[Collected data]
____
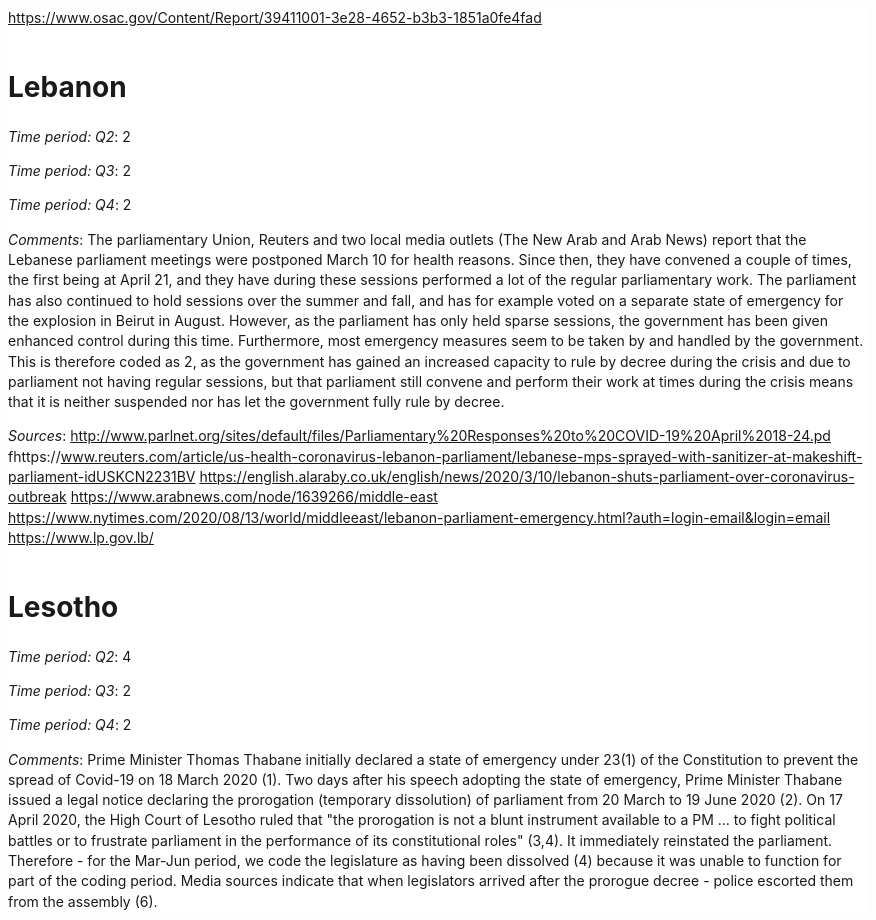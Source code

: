 https://www.osac.gov/Content/Report/39411001-3e28-4652-b3b3-1851a0fe4fad



# Lebanon 
*Time period: Q2*: 2

 
*Time period: Q3*: 2

 
*Time period: Q4*: 2

 

*Comments*:
 The parliamentary Union, Reuters and two local media outlets (The New Arab and Arab News) report that the Lebanese parliament meetings were postponed March 10 for health reasons. Since then, they have convened a couple of times, the first being at April 21, and they have during these sessions performed a lot of the regular parliamentary work. The parliament has also continued to hold sessions over the summer and fall, and has for example voted on a separate state of emergency for the explosion in Beirut in August.  However, as the parliament has only held sparse sessions, the government has been given enhanced control during this time. Furthermore, most emergency measures seem to be taken by and handled by the government. This is therefore coded as 2, as the government has gained an increased capacity to rule by decree during the crisis and due to parliament not having regular sessions, but that parliament still convene and perform their work at times during the crisis means that it is neither suspended nor has let the government fully rule by decree. 

*Sources*:
 http://www.parlnet.org/sites/default/files/Parliamentary%20Responses%20to%20COVID-19%20April%2018-24.pd
fhttps://www.reuters.com/article/us-health-coronavirus-lebanon-parliament/lebanese-mps-sprayed-with-sanitizer-at-makeshift-parliament-idUSKCN2231BV
https://english.alaraby.co.uk/english/news/2020/3/10/lebanon-shuts-parliament-over-coronavirus-outbreak
https://www.arabnews.com/node/1639266/middle-east
https://www.nytimes.com/2020/08/13/world/middleeast/lebanon-parliament-emergency.html?auth=login-email&login=email
https://www.lp.gov.lb/



# Lesotho 
*Time period: Q2*: 4

 
*Time period: Q3*: 2

 
*Time period: Q4*: 2

 

*Comments*:
 Prime Minister Thomas Thabane initially declared a state of emergency under 23(1) of the Constitution to prevent the spread of Covid-19 on 18 March 2020 (1). Two days after his speech adopting the state of emergency, Prime Minister Thabane issued a legal notice declaring the prorogation (temporary dissolution) of parliament from 20 March to 19 June 2020 (2). On 17 April 2020, the High Court of Lesotho ruled that "the prorogation is not a blunt instrument available to a PM … to fight political battles or to frustrate parliament in the performance of its constitutional roles" (3,4). It immediately reinstated the parliament. Therefore - for the Mar-Jun period, we code the legislature as having been dissolved (4) because it was unable to function for part of the coding period. Media sources indicate that when legislators arrived after the prorogue decree - police escorted them from the assembly (6). 
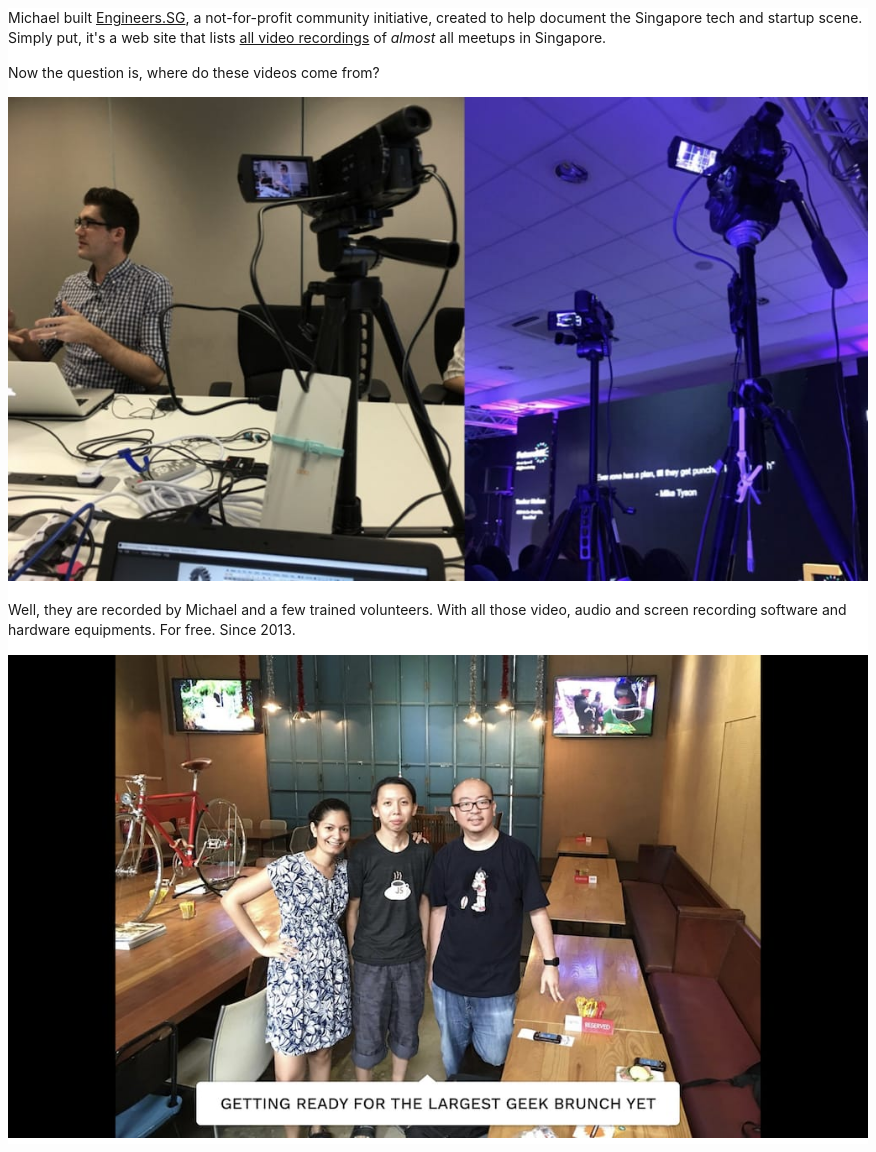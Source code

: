 Michael built [Engineers.SG](https://engineers.sg/), a not-for-profit community initiative, created to help document the Singapore tech and startup scene. Simply put, it's a web site that lists [all video recordings](https://engineers.sg/episodes/) of *almost* all meetups in Singapore.

Now the question is, where do these videos come from?

![Bridging Connections - Slide #51](../images/slides/bridging-connections/bridging-connections.051.jpg)

Well, they are recorded by Michael and a few trained volunteers. With all those video, audio and screen recording software and hardware equipments. For free. Since 2013.

![Bridging Connections - Slide #52](../images/slides/bridging-connections/bridging-connections.052.jpg)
____
• Assignment:
Each entry above has to be set down again verbatim, except for its pictures.

• Exercise answer:
Source code

: https://www.osac.gov/Content/Report/39411001-3e28-4652-b3b3-1851a0fe4fad



# Lebanon 
*Time period: Q2*: 2

 
*Time period: Q3*: 2

 
*Time period: Q4*: 2

 

*Comments*:
 The parliamentary Union, Reuters and two local media outlets (The New Arab and Arab News) report that the Lebanese parliament meetings were postponed March 10 for health reasons. Since then, they have convened a couple of times, the first being at April 21, and they have during these sessions performed a lot of the regular parliamentary work. The parliament has also continued to hold sessions over the summer and fall, and has for example voted on a separate state of emergency for the explosion in Beirut in August.  However, as the parliament has only held sparse sessions, the government has been given enhanced control during this time. Furthermore, most emergency measures seem to be taken by and handled by the government. This is therefore coded as 2, as the government has gained an increased capacity to rule by decree during the crisis and due to parliament not having regular sessions, but that parliament still convene and perform their work at times during the crisis means that it is neither suspended nor has let the government fully rule by decree. 

*Sources*:
 http://www.parlnet.org/sites/default/files/Parliamentary%20Responses%20to%20COVID-19%20April%2018-24.pd
fhttps://www.reuters.com/article/us-health-coronavirus-lebanon-parliament/lebanese-mps-sprayed-with-sanitizer-at-makeshift-parliament-idUSKCN2231BV
https://english.alaraby.co.uk/english/news/2020/3/10/lebanon-shuts-parliament-over-coronavirus-outbreak
https://www.arabnews.com/node/1639266/middle-east
https://www.nytimes.com/2020/08/13/world/middleeast/lebanon-parliament-emergency.html?auth=login-email&login=email
https://www.lp.gov.lb/



# Lesotho 
*Time period: Q2*: 4

 
*Time period: Q3*: 2

 
*Time period: Q4*: 2

 

*Comments*:
 Prime Minister Thomas Thabane initially declared a state of emergency under 23(1) of the Constitution to prevent the spread of Covid-19 on 18 March 2020 (1). Two days after his speech adopting the state of emergency, Prime Minister Thabane issued a legal notice declaring the prorogation (temporary dissolution) of parliament from 20 March to 19 June 2020 (2). On 17 April 2020, the High Court of Lesotho ruled that "the prorogation is not a blunt instrument available to a PM … to fight political battles or to frustrate parliament in the performance of its constitutional roles" (3,4). It immediately reinstated the parliament. Therefore - for the Mar-Jun period, we code the legislature as having been dissolved (4) because it was unable to function for part of the coding period. Media sources indicate that when legislators arrived after the prorogue decree - police escorted them from the assembly (6). 
Source code

: Michael built [Engineers.SG](https://engineers.sg/), a not-for-profit community initiative, created to help document the Singapore tech and startup scene. Simply put, it's a web site that lists [all video recordings](https://engineers.sg/episodes/) of *almost* all meetups in Singapore.

Now the question is, where do these videos come from?

![Bridging Connections - Slide #51](../images/slides/bridging-connections/bridging-connections.051.jpg)

Well, they are recorded by Michael and a few trained volunteers. With all those video, audio and screen recording software and hardware equipments. For free. Since 2013.

![Bridging Connections - Slide #52](../images/slides/bridging-connections/bridging-connections.052.jpg)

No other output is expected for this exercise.